Task instructions
When copying the records below, omit any image and print everything else exactly.

Data listing
_____
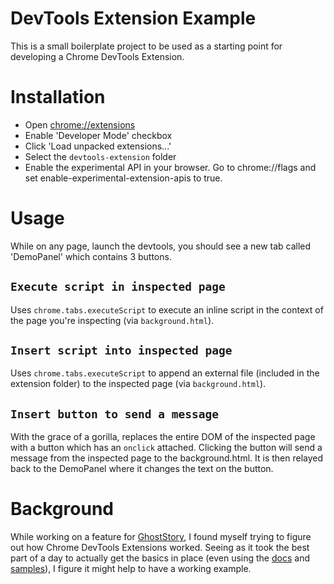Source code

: DevTools Extension Example
===

This is a small boilerplate project to be used as a starting point for developing a Chrome DevTools Extension.

Installation
===

 * Open [chrome://extensions](chrome://extensions)
 * Enable 'Developer Mode' checkbox
 * Click 'Load unpacked extensions...'
 * Select the `devtools-extension` folder
 * Enable the experimental API in your browser. Go to chrome://flags and set enable-experimental-extension-apis to true. 

Usage
===

While on any page, launch the devtools, you should see a new tab called 'DemoPanel' which contains 3 buttons.

`Execute script in inspected page`
---

Uses `chrome.tabs.executeScript` to execute an inline script in the context of the page you're inspecting (via `background.html`).

`Insert script into inspected page`
---

Uses `chrome.tabs.executeScript` to append an external file (included in the extension folder) to the inspected page (via `background.html`).

`Insert button to send a message`
---

With the grace of a gorilla, replaces the entire DOM of the inspected page with a button which has an `onclick` attached. Clicking the button will send a message from the inspected page to the background.html. It is then relayed back to the DemoPanel where it changes the text on the button.

Background
===

While working on a feature for [GhostStory](https://github.com/thingsinjars/GhostStory), I found myself trying to figure out how Chrome DevTools Extensions worked. Seeing as it took the best part of a day to actually get the basics in place (even using the [docs](http://developer.chrome.com/extensions/devtools.html) and [samples](http://developer.chrome.com/extensions/samples.html)), I figure it might help to have a working example.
_____
The completed task
Source code

: DevTools Extension Example
===

This is a small boilerplate project to be used as a starting point for developing a Chrome DevTools Extension.

Installation
===

 * Open [chrome://extensions](chrome://extensions)
 * Enable 'Developer Mode' checkbox
 * Click 'Load unpacked extensions...'
 * Select the `devtools-extension` folder
 * Enable the experimental API in your browser. Go to chrome://flags and set enable-experimental-extension-apis to true. 

Usage
===

While on any page, launch the devtools, you should see a new tab called 'DemoPanel' which contains 3 buttons.

`Execute script in inspected page`
---

Uses `chrome.tabs.executeScript` to execute an inline script in the context of the page you're inspecting (via `background.html`).

`Insert script into inspected page`
---

Uses `chrome.tabs.executeScript` to append an external file (included in the extension folder) to the inspected page (via `background.html`).

`Insert button to send a message`
---

With the grace of a gorilla, replaces the entire DOM of the inspected page with a button which has an `onclick` attached. Clicking the button will send a message from the inspected page to the background.html. It is then relayed back to the DemoPanel where it changes the text on the button.

Background
===

While working on a feature for [GhostStory](https://github.com/thingsinjars/GhostStory), I found myself trying to figure out how Chrome DevTools Extensions worked. Seeing as it took the best part of a day to actually get the basics in place (even using the [docs](http://developer.chrome.com/extensions/devtools.html) and [samples](http://developer.chrome.com/extensions/samples.html)), I figure it might help to have a working example.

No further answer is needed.